Saved data entries:

------------------------

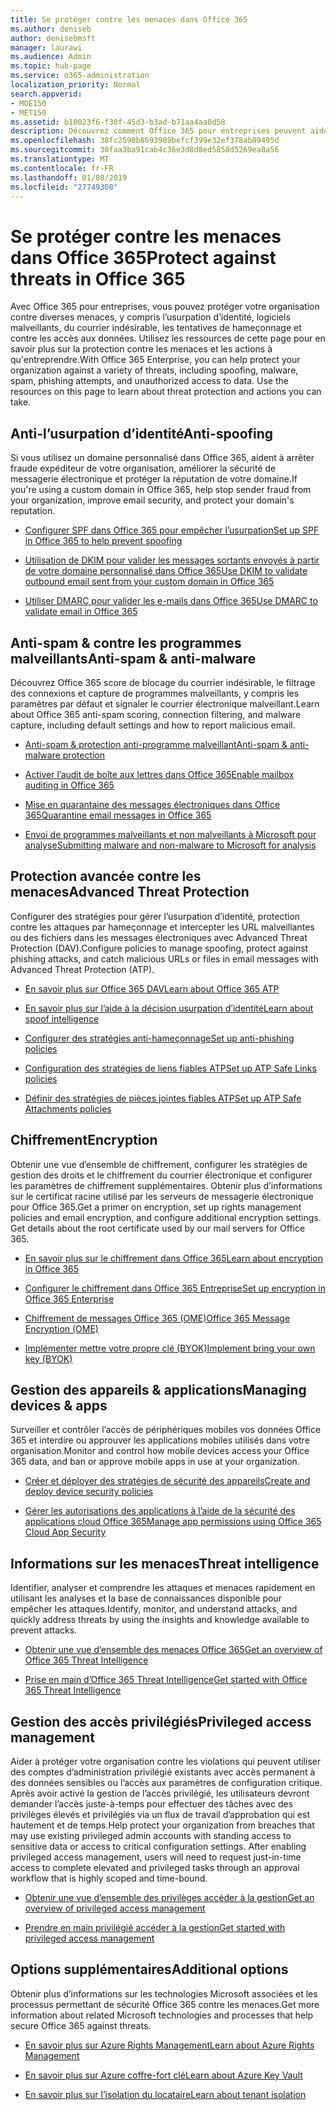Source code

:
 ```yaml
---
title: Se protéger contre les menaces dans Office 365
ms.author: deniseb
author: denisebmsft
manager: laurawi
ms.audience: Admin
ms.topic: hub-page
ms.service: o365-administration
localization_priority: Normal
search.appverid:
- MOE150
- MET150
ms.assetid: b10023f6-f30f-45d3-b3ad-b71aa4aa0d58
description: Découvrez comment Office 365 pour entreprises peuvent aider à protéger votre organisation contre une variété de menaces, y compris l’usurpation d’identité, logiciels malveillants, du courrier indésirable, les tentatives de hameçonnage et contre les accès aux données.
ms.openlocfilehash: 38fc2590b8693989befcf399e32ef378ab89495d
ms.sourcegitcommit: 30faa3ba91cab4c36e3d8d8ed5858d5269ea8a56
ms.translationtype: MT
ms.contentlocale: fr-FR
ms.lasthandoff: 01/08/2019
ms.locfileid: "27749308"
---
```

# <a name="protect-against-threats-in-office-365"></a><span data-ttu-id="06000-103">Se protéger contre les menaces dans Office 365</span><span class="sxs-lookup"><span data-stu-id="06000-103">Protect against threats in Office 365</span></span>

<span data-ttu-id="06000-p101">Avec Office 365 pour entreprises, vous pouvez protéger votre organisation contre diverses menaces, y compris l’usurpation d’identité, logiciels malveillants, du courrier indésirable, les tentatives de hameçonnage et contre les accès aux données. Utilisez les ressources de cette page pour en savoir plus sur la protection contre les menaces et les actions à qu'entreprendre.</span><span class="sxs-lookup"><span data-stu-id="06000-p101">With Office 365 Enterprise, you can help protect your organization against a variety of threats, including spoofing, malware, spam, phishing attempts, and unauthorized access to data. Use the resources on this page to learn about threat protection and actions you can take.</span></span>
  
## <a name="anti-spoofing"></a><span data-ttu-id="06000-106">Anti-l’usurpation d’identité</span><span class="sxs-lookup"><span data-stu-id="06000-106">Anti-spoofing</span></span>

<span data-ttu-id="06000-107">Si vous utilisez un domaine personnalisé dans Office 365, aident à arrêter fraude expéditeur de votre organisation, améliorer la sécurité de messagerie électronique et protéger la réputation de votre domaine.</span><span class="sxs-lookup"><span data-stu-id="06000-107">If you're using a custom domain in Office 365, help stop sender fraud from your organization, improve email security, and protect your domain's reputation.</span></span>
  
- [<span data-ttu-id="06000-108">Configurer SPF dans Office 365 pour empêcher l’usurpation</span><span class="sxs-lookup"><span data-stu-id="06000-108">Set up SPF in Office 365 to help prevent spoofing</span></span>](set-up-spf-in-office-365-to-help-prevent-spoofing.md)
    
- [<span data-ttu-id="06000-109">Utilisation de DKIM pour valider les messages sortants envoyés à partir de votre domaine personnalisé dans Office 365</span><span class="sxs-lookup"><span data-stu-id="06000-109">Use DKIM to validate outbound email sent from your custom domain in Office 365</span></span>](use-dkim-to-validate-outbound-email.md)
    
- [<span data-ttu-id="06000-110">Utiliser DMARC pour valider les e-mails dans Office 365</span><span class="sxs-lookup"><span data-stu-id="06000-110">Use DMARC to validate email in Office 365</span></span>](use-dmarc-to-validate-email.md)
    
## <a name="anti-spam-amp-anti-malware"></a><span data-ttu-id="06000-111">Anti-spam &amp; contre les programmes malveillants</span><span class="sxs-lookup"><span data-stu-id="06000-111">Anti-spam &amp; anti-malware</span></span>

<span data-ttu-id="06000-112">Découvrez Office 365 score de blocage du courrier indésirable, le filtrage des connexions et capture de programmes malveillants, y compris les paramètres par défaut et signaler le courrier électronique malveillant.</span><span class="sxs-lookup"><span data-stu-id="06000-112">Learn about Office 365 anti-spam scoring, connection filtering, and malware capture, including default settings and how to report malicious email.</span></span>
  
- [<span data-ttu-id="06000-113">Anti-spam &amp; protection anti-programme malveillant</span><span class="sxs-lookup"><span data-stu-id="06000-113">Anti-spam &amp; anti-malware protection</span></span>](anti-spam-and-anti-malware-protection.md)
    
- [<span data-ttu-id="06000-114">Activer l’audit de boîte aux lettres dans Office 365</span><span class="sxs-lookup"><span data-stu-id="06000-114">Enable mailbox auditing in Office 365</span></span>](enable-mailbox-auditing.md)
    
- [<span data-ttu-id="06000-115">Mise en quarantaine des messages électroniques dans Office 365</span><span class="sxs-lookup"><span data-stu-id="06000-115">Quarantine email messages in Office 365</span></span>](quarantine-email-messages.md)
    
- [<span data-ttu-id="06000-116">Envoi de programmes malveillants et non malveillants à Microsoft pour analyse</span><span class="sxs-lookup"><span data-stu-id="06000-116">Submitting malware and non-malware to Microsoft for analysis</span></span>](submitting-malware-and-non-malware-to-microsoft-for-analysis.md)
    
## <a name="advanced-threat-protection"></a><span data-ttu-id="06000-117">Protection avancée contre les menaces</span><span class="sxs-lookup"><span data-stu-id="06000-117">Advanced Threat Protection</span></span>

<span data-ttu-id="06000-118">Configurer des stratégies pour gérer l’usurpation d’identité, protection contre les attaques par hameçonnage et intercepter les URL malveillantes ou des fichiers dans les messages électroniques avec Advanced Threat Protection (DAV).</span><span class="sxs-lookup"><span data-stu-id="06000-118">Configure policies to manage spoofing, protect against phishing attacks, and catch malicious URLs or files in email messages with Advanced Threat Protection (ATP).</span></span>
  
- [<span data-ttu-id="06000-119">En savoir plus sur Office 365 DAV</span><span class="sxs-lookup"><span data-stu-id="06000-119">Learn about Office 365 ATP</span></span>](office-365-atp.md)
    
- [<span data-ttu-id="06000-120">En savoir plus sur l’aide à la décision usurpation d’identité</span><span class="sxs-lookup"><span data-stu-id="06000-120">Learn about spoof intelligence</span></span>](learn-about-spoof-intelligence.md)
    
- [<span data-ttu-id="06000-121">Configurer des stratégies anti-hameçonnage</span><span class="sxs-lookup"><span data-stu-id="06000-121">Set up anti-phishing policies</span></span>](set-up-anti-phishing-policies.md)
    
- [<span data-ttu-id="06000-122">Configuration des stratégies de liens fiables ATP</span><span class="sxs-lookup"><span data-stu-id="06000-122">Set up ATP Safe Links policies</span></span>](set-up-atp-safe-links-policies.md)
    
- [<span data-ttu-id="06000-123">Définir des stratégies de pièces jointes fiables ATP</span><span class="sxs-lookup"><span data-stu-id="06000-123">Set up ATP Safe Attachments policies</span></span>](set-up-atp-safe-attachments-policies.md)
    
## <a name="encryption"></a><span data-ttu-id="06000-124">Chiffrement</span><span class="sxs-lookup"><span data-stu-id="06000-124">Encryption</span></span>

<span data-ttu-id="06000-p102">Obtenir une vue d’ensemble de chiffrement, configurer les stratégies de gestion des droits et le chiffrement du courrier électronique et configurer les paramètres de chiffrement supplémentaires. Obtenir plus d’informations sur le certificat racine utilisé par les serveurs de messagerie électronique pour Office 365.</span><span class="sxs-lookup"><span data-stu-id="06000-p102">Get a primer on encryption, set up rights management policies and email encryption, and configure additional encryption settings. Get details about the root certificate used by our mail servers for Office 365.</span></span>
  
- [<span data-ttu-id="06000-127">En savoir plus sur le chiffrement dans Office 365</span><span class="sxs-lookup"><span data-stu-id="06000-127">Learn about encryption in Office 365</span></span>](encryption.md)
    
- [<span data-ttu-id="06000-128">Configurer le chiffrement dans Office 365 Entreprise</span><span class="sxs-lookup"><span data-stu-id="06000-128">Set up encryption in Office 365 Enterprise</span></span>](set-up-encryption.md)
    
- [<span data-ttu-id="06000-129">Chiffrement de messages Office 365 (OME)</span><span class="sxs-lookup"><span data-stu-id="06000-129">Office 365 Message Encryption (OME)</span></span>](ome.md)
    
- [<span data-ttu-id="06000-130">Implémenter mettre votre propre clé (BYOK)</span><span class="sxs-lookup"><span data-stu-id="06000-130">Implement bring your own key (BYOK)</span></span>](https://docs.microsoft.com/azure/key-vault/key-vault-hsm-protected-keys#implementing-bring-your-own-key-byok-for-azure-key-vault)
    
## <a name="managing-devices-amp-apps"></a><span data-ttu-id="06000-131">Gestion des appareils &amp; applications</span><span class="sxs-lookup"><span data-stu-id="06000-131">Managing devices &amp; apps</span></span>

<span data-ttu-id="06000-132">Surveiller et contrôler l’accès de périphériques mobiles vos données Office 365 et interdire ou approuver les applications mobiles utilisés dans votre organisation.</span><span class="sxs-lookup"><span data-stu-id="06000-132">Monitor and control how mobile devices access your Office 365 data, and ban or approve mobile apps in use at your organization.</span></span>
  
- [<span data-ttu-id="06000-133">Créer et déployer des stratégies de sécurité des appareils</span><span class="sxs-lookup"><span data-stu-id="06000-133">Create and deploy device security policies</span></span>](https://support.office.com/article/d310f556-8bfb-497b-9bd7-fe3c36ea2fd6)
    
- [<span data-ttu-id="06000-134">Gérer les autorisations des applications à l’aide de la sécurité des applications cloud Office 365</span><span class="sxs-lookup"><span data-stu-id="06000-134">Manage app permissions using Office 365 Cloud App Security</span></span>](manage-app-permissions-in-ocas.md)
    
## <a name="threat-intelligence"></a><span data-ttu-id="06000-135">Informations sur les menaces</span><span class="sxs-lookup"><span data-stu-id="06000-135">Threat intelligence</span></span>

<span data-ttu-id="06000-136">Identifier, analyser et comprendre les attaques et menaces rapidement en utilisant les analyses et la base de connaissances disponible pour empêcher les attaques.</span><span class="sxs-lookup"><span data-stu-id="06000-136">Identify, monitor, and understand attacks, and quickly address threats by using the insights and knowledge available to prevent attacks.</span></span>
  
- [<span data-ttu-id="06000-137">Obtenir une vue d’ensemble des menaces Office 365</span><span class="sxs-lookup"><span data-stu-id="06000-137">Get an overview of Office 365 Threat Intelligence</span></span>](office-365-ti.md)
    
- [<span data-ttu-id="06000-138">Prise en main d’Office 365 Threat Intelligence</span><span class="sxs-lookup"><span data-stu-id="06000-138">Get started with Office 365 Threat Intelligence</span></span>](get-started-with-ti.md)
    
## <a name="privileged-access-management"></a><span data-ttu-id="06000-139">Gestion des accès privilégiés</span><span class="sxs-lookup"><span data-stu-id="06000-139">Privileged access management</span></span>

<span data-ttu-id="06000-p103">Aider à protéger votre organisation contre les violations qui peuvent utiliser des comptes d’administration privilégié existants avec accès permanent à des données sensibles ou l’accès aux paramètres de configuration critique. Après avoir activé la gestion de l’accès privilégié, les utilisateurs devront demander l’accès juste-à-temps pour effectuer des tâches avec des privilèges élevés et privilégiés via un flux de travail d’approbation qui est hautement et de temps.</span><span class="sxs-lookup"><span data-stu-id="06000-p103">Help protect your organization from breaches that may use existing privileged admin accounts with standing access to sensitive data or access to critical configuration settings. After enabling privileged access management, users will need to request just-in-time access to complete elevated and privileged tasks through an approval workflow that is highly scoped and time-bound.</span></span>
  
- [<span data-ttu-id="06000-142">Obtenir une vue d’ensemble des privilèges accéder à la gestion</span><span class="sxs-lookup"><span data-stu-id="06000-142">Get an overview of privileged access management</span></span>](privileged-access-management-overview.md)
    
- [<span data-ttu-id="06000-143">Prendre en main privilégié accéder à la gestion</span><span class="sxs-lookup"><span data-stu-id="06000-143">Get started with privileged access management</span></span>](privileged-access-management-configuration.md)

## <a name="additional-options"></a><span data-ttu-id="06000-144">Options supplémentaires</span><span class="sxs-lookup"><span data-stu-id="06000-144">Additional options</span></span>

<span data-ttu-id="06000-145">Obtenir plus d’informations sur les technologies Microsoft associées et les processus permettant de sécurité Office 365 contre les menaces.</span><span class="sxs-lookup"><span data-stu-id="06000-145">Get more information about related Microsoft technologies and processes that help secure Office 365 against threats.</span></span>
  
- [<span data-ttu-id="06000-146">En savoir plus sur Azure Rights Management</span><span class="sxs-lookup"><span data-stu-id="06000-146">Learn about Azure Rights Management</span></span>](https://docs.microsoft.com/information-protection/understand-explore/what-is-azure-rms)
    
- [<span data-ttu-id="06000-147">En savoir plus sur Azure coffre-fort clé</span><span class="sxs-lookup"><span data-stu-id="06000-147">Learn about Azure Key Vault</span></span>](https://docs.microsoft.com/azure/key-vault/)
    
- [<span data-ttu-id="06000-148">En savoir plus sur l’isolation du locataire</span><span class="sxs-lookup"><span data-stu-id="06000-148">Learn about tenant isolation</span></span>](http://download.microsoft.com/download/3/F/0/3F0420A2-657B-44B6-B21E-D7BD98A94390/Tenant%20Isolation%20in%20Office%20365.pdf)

------------------------

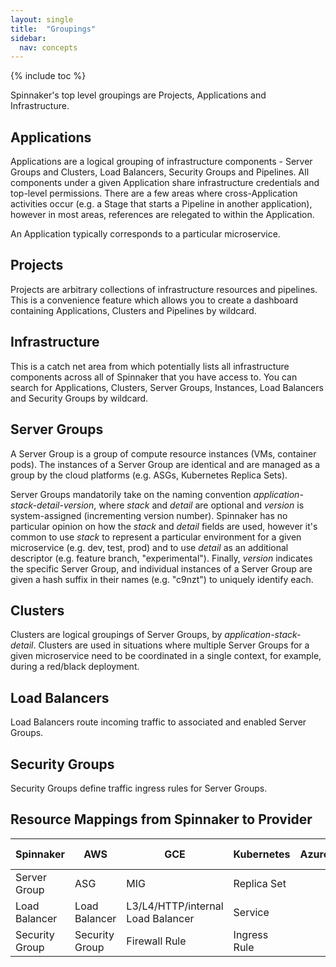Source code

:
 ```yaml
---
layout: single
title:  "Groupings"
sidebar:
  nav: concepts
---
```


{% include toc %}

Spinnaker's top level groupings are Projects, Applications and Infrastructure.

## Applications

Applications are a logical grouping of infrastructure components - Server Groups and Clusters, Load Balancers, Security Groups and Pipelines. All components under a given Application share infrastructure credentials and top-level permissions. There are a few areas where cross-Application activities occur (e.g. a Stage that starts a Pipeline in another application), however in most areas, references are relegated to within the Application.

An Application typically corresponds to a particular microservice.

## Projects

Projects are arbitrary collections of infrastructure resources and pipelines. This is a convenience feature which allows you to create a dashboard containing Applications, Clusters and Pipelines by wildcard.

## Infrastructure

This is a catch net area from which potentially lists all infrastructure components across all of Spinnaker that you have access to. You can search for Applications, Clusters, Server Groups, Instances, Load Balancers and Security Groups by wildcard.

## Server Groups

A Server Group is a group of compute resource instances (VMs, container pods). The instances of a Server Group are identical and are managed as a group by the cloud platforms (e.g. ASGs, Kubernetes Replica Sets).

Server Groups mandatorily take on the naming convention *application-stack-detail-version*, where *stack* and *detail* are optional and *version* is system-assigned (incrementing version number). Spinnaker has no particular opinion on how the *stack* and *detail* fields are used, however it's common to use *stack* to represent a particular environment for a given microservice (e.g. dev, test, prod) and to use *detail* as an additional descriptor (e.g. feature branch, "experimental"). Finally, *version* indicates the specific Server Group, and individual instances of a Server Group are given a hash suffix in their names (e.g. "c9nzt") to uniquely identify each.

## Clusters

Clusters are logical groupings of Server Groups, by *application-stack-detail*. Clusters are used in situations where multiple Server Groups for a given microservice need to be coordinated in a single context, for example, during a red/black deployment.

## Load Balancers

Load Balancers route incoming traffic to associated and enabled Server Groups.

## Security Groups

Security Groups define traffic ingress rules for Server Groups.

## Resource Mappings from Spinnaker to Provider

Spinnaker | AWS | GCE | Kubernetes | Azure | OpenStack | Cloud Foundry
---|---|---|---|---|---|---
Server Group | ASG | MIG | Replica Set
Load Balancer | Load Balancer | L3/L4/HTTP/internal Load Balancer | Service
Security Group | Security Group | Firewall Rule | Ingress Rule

------------------------

Your assignment — Set down, from the entries above, exactly the lines from the one with "## Applications" up to and including the one with "## Projects", and no other lines.

Solution for this exercise —
## Applications

Applications are a logical grouping of infrastructure components - Server Groups and Clusters, Load Balancers, Security Groups and Pipelines. All components under a given Application share infrastructure credentials and top-level permissions. There are a few areas where cross-Application activities occur (e.g. a Stage that starts a Pipeline in another application), however in most areas, references are relegated to within the Application.

An Application typically corresponds to a particular microservice.

## Projects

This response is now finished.